La Problématique De La Révision Des Contrats Extractifs

La concession à Petro Tim par l’Etat du Sénégal des blocs gaziers de Saint-Louis et Cayar a poussé des Sénégalais de l’intérieur et de la diaspora à réclamer la révision de ces contrats qu’ils considèrent comme non conformes à l’intérêt national. Cette revendication politique, qui met en cause la responsabilité des gouvernants, a installé une polémique entre partisans et adversaires du pouvoir qui ne cesse d’enfler et qui se manifeste au quotidien dans les colonnes des journaux, sur les plateaux de télévision ou à bout d’ondes et d’antennes. Mais cette question n’est pas seulement politique. Elle est aussi juridique. Est-il alors possible de réviser les contrats pétro-gaziers ? On peut dans tous les cas constater que ces joutes d’opinions ont surtout une saveur idéologique et partisane, mais mettent rarement en avant un argumentaire juridique et politique pouvant aider à répondre à cette question. Si du point de vue juridique et formel il y a deux parties signataires de ce type de contrat, en réalité ce dernier met en jeu la responsabilité de trois acteurs : le gouvernement, l’investisseur et la communauté. L’examen de cette triple responsabilité permet d’avoir une vue globale du champ contractuel qui doit assigner à chaque acteur des droits et obligations majeurs.

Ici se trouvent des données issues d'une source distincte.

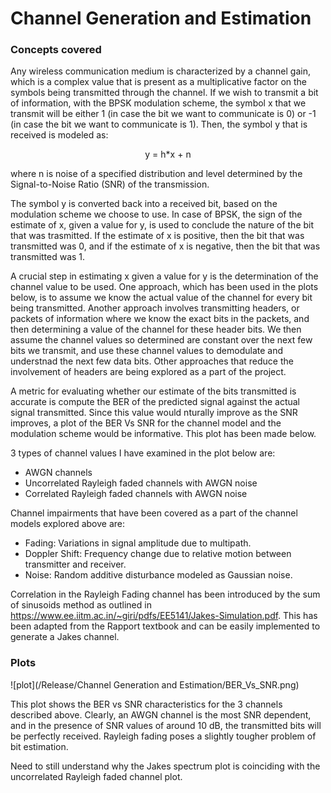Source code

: # Channel Generation and Estimation
### Concepts covered
Any wireless communication medium is characterized by a channel gain, which is a complex value that is present as a multiplicative factor on the symbols being transmitted through the channel. If we wish to 
transmit a bit of information, with the BPSK modulation scheme, the symbol x that we transmit will be either 1 (in case the bit we want to communicate is 0) or -1 (in case the bit we want to communicate is 1). 
Then, the symbol y that is received is modeled as: 

<div align="center">
    y = h*x + n
</div>

where n is noise of a specified distribution and level determined by the Signal-to-Noise Ratio (SNR) of the transmission. 

The symbol y is converted back into a received bit, based on the modulation scheme we choose to use. In case of BPSK, the sign of the estimate of x, given a value for y, is used to conclude the nature of the bit
that was trasmitted. If the estimate of x is positive, then the bit that was transmitted was 0, and if the estimate of x is negative, then the bit that was transmitted was 1. 

A crucial step in estimating x given a value for y is the determination of the channel value to be used. One approach, which has been used in the plots below, is to assume we know the actual value of the channel for every bit being transmitted. Another approach involves transmitting headers, or 
packets of information where we know the exact bits in the packets, and then determining a value of the channel for these header bits. We then assume the channel values so determined are constant over the next few bits we transmit, and use these channel values to demodulate and understnad the next few data bits.
Other approaches that reduce the involvement of headers are being explored as a part of the project. 

A metric for evaluating whether our estimate of the bits transmitted is accurate is compute the BER of the predicted signal against the actual signal transmitted. Since this value would nturally improve as the SNR improves, a plot of the BER Vs SNR for the channel model and the modulation scheme would be informative. 
This plot has been made below. 

3 types of channel values I have examined in the plot below are:
* AWGN channels
* Uncorrelated Rayleigh faded channels with AWGN noise
* Correlated Rayleigh faded channels with AWGN noise

Channel impairments that have been covered as a part of the channel models explored above are:
* Fading: Variations in signal amplitude due to multipath.
* Doppler Shift: Frequency change due to relative motion between transmitter and receiver.
* Noise: Random additive disturbance modeled as Gaussian noise.

Correlation in the Rayleigh Fading channel has been introduced by the sum of sinusoids method as outlined in <https://www.ee.iitm.ac.in/~giri/pdfs/EE5141/Jakes-Simulation.pdf>. This has been adapted from the Rapport textbook and can be easily implemented to generate a Jakes channel.

### Plots
![plot](/Release/Channel Generation and Estimation/BER_Vs_SNR.png)

This plot shows the BER vs SNR characteristics for the 3 channels described above. Clearly, an AWGN channel is the most SNR dependent, and in the presence of SNR values of around 10 dB, the transmitted bits will be perfectly received. 
Rayleigh fading poses a slightly tougher problem of bit estimation. 

Need to still understand why the Jakes spectrum plot is coinciding with the uncorrelated Rayleigh faded channel plot. 



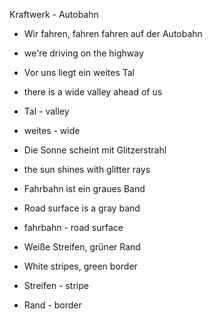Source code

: Kraftwerk - Autobahn

- Wir fahren, fahren fahren auf der Autobahn
- we're driving on the highway

- Vor uns liegt ein weites Tal
- there is a wide valley ahead of us
- Tal - valley
- weites - wide

- Die Sonne scheint mit Glitzerstrahl
- the sun shines with glitter rays

- Fahrbahn ist ein graues Band
- Road surface is a gray band
- fahrbahn - road surface
- Weiße Streifen, grüner Rand
- White stripes, green border
- Streifen - stripe
- Rand - border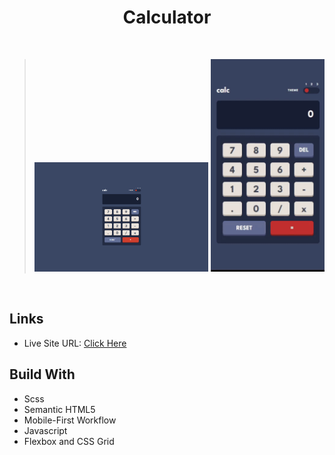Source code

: <h1 align="center"> Calculator </h1>
<br>

> <img src = "design/desktop_theme1.png" width="60%"> <img src = "design/themeSelectorFeature.gif" height = 340px>

<br>

## Links

- Live Site URL: [Click Here](https://calculator-tan-phi.vercel.app/)

## Build With

- Scss
- Semantic HTML5
- Mobile-First Workflow
- Javascript
- Flexbox and CSS Grid
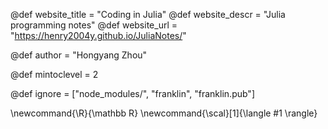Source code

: <!--
Add here global page variables to use throughout your
website.
The website_* must be defined for the RSS to work
-->
@def website_title = "Coding in Julia"
@def website_descr = "Julia programming notes"
@def website_url   = "https://henry2004y.github.io/JuliaNotes/"

@def author = "Hongyang Zhou"

@def mintoclevel = 2

<!--
Add here files or directories that should be ignored by Franklin, otherwise
these files might be copied and, if markdown, processed by Franklin which
you might not want. Indicate directories by ending the name with a `/`.
-->
@def ignore = ["node_modules/", "franklin", "franklin.pub"]

<!--
Add here global latex commands to use throughout your
pages. It can be math commands but does not need to be.
For instance:
* \newcommand{\phrase}{This is a long phrase to copy.}
-->
\newcommand{\R}{\mathbb R}
\newcommand{\scal}[1]{\langle #1 \rangle}

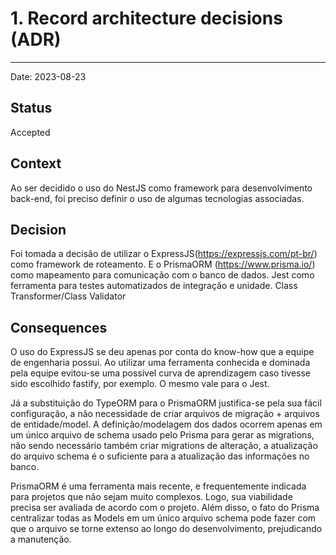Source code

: # 1. Record architecture decisions (ADR)
---

Date: 2023-08-23

## Status

Accepted

## Context

Ao ser decidido o uso do NestJS como framework para desenvolvimento back-end, foi preciso definir o uso de algumas tecnologias associadas.

## Decision

Foi tomada a decisão de utilizar o ExpressJS(https://expressjs.com/pt-br/) como framework de roteamento. E o PrismaORM (https://www.prisma.io/) como mapeamento para comunicação com o banco de dados. Jest como ferramenta para testes automatizados de integração e unidade. Class Transformer/Class Validator 

## Consequences

O uso do ExpressJS se deu apenas por conta do know-how que a equipe de engenharia possui. Ao utilizar uma ferramenta conhecida e dominada pela equipe evitou-se uma possível curva de aprendizagem caso tivesse sido escolhido fastify, por exemplo. O mesmo vale para o Jest.

Já a substituição do TypeORM para o PrismaORM justifica-se pela sua fácil configuração, a não necessidade de criar arquivos de migração + arquivos de entidade/model. A definição/modelagem dos dados ocorrem apenas em um único arquivo de schema usado pelo Prisma para gerar as migrations, não sendo necessário também criar migrations de alteração, a atualização do arquivo schema é o suficiente para a atualização das informações no banco.

PrismaORM é uma ferramenta mais recente, e frequentemente indicada para projetos que não sejam muito complexos. Logo, sua viabilidade precisa ser avaliada de acordo com o projeto. Além disso, o fato do Prisma centralizar todas as Models em um único arquivo schema pode fazer com que o arquivo se torne extenso ao longo do desenvolvimento, prejudicando a manutenção.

L’Ocde, organisme multilatéral regroupant pas moins de 127 pays et véritable laboratoire d’idées pour la bonne gouvernance, tenant compte des intérêts majeurs de chaque acteur, a identifié et validé, sur une base consensuelle, huit principes directeurs qui doivent sous-tendre la rédaction des contrats miniers. Nous les exposerons dans l’optique de mettre en évidence leur pertinence et de voir dans quelle mesure les contrats signés avec Petro Tim par l’Etat respectent ou non ces standards internationalement admis, sans nous écarter toutefois du consensualisme, c’est-à-dire de l’accord de volonté entre parties qui demeure le moteur du droit contractuel. Ce sera donc sous ce double prisme qu’on essayera de répondre à la question posée à l’entame de cette réflexion.

A/Huit principes directeurs pour la rédaction des contrats extractifs durables

1/le principe d’articulation du secteur extractif aux objectifs globaux de développement durable.

Le contrat extractif doit être conçu dans le cadre d’une vision globale en s’appuyant sur une stratégie définie dans le long terme par le gouvernement hôte qui doit articuler son secteur extractif aux objectifs globaux de développement durable.

2/le contrat doit reposer sur une relation transparente de partage des objectifs et des attentes sur toute la durée du projet.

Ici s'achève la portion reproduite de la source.